[[ RECORDS TO PROCESS open ]]

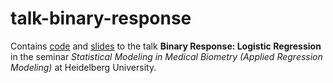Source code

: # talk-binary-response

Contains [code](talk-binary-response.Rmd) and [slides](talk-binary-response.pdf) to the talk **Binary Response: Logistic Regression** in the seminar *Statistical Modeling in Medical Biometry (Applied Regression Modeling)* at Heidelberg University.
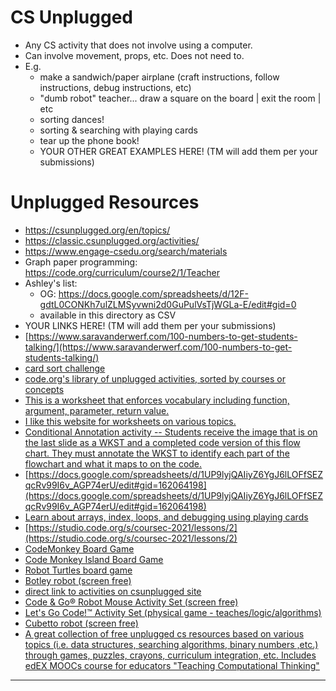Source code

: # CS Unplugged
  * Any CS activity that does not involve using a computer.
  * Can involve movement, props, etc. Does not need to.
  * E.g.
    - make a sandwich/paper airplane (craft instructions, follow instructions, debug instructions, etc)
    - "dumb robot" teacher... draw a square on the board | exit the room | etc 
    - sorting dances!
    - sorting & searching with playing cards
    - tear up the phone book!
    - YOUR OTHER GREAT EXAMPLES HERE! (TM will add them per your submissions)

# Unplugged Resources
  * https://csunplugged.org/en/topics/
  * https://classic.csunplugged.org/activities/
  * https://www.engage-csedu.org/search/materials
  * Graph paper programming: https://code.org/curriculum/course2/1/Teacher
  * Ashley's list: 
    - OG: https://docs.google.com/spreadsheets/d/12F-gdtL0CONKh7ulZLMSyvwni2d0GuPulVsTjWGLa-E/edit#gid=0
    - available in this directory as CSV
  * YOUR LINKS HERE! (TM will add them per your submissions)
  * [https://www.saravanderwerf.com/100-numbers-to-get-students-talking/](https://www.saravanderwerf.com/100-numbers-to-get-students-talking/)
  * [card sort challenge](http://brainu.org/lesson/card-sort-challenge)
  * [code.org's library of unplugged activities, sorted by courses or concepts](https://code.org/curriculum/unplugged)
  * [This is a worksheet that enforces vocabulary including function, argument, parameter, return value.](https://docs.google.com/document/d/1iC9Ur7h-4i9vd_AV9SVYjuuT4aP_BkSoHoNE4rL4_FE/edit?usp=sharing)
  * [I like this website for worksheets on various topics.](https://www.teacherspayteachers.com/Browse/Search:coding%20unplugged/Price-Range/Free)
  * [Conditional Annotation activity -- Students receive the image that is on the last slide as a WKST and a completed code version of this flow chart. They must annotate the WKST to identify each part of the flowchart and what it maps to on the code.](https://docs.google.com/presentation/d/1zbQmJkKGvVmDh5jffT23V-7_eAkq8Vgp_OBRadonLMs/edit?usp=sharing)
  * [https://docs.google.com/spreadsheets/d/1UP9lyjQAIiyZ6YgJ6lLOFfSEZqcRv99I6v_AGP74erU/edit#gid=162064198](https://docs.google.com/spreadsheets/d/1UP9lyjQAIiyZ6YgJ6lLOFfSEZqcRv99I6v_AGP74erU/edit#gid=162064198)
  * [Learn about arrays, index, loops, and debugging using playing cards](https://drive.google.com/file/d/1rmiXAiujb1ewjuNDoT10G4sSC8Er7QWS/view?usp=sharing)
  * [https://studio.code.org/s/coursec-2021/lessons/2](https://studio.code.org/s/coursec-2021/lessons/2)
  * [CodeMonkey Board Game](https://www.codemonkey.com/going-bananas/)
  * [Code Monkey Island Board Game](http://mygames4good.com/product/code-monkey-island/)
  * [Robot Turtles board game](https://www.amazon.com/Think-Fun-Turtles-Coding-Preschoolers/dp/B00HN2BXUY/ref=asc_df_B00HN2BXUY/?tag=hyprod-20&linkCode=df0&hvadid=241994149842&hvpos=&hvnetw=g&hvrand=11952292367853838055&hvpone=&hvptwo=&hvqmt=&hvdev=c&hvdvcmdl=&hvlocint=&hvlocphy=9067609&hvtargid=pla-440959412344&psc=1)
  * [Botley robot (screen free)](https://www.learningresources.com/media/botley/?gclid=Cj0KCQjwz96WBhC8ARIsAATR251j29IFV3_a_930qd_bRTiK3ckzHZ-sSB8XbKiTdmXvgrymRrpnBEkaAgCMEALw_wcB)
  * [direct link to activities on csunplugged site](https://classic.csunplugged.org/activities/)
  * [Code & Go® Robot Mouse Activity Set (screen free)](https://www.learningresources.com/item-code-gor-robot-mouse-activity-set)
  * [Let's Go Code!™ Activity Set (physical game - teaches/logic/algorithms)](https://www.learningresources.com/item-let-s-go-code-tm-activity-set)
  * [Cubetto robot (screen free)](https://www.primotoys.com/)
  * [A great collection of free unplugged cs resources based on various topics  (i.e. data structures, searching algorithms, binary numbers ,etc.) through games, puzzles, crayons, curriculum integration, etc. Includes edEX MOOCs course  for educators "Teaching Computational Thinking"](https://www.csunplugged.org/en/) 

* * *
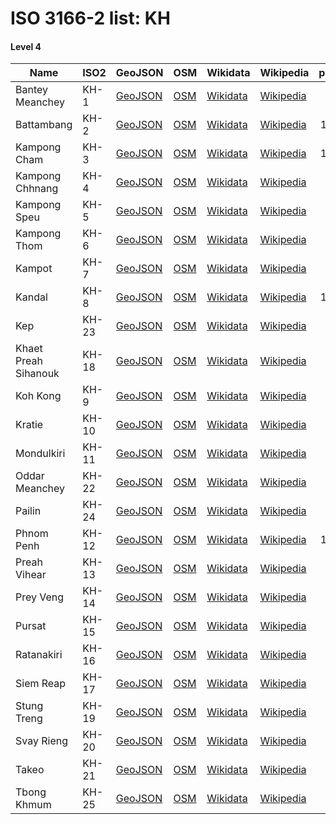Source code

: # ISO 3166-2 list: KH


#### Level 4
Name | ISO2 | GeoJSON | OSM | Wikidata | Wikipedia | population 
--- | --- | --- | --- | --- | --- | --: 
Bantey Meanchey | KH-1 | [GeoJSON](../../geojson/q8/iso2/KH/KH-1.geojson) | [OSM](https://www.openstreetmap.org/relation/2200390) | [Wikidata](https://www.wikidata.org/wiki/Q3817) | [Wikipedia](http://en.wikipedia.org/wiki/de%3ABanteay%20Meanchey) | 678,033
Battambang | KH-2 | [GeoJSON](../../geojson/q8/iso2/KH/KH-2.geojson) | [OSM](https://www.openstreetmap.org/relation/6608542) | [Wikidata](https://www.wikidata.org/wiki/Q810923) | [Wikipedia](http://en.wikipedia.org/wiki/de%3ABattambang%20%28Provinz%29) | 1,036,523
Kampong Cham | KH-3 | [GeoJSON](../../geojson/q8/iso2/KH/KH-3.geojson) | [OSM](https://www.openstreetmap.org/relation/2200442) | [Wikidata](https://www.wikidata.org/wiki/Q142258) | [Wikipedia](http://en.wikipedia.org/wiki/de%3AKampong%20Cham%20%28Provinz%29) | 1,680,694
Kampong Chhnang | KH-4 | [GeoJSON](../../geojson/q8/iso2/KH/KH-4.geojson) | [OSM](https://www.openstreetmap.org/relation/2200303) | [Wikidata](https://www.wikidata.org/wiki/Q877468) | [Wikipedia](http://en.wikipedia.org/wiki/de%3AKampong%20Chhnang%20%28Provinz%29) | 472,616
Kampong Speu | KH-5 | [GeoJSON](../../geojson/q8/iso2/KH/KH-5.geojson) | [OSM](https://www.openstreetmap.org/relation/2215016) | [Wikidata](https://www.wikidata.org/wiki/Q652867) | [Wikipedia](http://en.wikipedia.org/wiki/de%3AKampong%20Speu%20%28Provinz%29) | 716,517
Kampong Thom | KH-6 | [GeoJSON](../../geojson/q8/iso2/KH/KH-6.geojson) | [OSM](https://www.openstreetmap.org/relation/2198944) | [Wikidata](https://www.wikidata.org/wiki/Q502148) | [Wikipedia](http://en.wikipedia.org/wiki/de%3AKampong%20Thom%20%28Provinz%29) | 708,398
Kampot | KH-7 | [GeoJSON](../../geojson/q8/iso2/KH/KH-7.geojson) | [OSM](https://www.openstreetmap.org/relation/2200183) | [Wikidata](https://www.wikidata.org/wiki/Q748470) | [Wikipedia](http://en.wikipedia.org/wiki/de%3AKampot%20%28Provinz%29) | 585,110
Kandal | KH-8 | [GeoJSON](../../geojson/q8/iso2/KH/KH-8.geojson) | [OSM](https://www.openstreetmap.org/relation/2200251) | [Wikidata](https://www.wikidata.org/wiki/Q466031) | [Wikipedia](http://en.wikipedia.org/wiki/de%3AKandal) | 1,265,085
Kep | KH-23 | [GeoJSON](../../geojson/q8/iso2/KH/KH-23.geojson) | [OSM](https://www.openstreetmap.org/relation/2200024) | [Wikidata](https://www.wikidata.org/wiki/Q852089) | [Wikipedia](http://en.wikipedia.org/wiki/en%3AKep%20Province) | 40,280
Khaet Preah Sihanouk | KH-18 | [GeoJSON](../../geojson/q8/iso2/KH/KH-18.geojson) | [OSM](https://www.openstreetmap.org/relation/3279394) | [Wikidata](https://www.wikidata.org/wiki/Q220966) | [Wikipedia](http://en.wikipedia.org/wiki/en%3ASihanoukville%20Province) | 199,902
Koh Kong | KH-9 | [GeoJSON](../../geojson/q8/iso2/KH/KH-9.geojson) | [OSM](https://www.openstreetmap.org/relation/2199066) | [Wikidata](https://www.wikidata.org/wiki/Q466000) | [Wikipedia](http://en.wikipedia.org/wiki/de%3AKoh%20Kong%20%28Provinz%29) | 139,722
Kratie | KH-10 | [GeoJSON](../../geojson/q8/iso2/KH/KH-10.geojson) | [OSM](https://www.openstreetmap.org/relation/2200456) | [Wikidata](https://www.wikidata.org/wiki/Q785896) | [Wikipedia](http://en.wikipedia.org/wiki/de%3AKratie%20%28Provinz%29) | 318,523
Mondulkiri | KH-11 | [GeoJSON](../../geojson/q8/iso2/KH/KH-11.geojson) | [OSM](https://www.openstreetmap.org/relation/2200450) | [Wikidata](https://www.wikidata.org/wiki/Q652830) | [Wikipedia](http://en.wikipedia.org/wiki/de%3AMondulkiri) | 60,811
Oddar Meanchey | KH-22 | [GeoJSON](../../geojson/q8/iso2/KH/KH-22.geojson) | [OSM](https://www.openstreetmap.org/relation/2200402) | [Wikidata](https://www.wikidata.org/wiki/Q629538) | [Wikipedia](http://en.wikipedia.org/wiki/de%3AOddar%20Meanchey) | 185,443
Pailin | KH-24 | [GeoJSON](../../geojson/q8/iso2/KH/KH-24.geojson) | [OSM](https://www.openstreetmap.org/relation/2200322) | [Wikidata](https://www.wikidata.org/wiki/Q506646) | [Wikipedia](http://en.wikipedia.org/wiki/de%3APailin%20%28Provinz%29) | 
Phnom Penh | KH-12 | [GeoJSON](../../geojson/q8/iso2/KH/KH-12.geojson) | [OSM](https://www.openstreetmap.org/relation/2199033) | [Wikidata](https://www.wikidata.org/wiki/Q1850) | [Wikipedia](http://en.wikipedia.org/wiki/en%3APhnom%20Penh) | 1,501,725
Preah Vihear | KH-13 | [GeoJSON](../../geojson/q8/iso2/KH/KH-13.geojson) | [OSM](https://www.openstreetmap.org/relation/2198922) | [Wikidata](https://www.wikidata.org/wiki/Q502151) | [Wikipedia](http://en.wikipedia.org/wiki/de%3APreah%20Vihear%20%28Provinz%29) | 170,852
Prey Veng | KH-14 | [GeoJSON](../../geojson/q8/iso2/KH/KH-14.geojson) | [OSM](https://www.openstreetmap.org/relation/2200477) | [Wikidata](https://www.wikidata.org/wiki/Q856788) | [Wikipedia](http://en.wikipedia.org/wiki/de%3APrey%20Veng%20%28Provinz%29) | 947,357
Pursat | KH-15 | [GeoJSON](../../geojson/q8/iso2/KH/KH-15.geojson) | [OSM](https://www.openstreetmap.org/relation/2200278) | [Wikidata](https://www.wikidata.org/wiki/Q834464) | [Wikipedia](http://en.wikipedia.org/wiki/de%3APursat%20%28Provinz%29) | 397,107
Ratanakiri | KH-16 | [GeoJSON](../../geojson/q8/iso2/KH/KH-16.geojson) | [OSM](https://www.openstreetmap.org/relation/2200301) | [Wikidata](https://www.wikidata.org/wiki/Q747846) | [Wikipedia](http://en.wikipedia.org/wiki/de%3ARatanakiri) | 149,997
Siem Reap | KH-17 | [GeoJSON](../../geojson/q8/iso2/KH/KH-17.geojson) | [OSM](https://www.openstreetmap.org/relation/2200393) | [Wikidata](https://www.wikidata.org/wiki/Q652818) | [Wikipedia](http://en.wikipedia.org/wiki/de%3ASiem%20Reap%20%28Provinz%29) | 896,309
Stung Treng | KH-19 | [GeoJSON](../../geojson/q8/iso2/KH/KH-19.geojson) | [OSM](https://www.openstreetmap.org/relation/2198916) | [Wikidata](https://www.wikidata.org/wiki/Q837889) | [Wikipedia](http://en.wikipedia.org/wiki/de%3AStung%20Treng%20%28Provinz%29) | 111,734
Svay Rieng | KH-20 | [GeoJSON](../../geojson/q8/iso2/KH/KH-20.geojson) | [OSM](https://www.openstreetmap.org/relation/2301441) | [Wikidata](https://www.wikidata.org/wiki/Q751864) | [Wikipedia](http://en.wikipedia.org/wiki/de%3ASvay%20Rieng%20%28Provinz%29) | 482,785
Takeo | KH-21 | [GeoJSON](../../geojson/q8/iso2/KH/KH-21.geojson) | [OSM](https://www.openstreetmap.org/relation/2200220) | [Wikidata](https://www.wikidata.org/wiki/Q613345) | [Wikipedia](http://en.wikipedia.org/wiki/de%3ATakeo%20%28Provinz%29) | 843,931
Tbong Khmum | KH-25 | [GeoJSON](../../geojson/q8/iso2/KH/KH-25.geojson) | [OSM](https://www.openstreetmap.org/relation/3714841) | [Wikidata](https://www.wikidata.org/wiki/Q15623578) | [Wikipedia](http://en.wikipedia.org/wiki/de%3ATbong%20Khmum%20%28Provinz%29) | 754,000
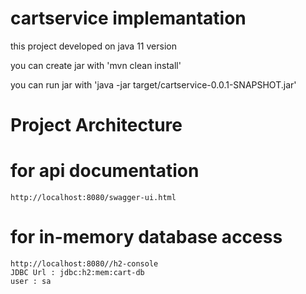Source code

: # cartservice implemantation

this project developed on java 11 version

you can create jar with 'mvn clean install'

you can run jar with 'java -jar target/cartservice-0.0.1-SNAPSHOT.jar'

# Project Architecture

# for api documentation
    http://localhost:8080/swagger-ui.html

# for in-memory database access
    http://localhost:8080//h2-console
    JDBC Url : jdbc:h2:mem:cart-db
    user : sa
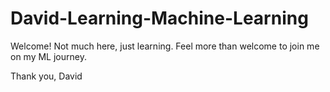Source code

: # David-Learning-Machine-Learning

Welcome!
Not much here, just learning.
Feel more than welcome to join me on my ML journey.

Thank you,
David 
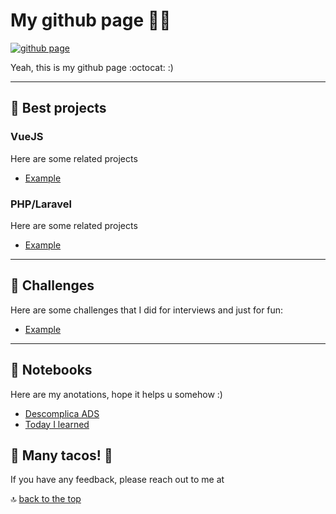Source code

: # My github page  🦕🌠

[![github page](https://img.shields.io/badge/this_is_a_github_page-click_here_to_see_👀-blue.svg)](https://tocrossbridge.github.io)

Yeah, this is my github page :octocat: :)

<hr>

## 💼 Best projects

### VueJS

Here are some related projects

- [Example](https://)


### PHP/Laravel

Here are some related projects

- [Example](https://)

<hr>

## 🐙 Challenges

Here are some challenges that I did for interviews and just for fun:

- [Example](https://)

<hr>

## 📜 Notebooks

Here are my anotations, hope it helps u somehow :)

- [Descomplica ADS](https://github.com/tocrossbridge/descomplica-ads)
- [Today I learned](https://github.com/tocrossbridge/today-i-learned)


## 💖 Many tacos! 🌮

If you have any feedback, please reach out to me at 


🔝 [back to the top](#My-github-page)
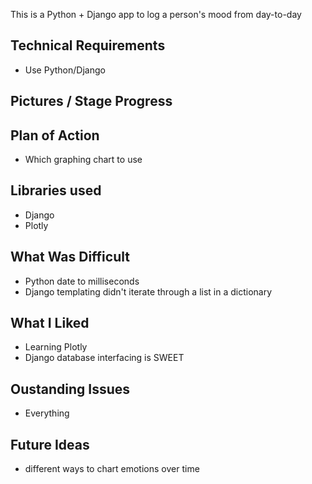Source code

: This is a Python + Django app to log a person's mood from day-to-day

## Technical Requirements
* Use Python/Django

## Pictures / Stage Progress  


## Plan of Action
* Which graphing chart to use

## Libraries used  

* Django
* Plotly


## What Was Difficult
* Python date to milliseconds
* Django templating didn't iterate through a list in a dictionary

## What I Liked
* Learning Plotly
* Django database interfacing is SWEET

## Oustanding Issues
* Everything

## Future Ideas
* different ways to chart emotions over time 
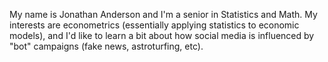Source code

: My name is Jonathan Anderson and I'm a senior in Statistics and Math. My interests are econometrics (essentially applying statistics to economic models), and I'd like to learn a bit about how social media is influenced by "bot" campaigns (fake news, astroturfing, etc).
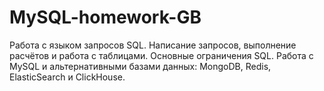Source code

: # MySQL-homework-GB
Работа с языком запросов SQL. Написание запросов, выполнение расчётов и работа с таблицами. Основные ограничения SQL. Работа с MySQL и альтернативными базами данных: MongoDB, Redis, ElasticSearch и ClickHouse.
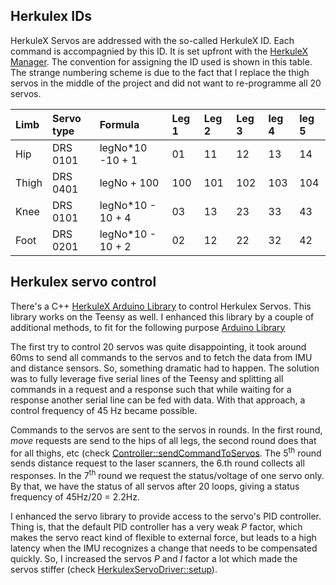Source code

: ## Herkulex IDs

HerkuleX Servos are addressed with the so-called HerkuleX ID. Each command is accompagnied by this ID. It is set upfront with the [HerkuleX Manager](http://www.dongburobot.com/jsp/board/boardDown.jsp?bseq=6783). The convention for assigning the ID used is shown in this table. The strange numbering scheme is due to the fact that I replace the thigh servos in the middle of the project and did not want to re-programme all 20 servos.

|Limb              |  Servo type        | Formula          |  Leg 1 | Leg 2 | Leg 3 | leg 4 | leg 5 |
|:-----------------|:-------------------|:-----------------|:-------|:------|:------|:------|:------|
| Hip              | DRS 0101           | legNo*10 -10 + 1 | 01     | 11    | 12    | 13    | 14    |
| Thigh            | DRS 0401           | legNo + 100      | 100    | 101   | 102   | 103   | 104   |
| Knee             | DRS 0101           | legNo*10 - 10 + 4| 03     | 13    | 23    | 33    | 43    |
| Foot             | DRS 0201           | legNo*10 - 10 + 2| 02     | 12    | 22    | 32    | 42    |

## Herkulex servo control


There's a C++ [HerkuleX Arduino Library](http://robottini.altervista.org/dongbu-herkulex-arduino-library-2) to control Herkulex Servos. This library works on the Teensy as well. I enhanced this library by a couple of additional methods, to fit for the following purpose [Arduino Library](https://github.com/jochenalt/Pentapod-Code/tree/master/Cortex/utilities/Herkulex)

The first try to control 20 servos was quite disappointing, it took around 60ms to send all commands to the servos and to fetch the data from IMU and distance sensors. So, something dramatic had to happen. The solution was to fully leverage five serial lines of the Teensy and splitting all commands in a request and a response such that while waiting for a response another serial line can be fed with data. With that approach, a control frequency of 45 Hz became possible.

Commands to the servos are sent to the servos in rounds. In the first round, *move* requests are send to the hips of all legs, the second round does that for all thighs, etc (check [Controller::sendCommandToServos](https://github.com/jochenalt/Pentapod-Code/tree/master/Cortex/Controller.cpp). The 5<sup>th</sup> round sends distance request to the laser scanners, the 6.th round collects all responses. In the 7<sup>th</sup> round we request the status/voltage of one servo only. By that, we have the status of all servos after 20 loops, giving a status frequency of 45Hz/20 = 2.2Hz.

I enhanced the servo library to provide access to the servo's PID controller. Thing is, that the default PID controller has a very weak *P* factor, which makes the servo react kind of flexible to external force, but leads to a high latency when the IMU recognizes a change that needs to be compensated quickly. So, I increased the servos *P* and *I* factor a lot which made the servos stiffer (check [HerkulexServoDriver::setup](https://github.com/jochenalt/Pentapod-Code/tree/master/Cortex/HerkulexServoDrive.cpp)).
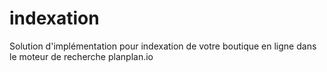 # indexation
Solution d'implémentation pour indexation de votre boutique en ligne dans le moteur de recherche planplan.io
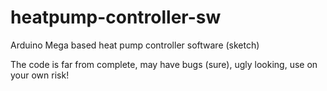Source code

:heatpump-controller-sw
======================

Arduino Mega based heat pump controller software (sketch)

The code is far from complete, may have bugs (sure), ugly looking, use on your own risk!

[[ RECORDS TO PROCESS closed ]]

WHAT TO PRODUCE: Pick each line holding the word "spreadsheets" out of the data and copy it.

SOLUTION TO THIS PROBLEM:
    - OG: https://docs.google.com/spreadsheets/d/12F-gdtL0CONKh7ulZLMSyvwni2d0GuPulVsTjWGLa-E/edit#gid=0
  * [https://docs.google.com/spreadsheets/d/1UP9lyjQAIiyZ6YgJ6lLOFfSEZqcRv99I6v_AGP74erU/edit#gid=162064198](https://docs.google.com/spreadsheets/d/1UP9lyjQAIiyZ6YgJ6lLOFfSEZqcRv99I6v_AGP74erU/edit#gid=162064198)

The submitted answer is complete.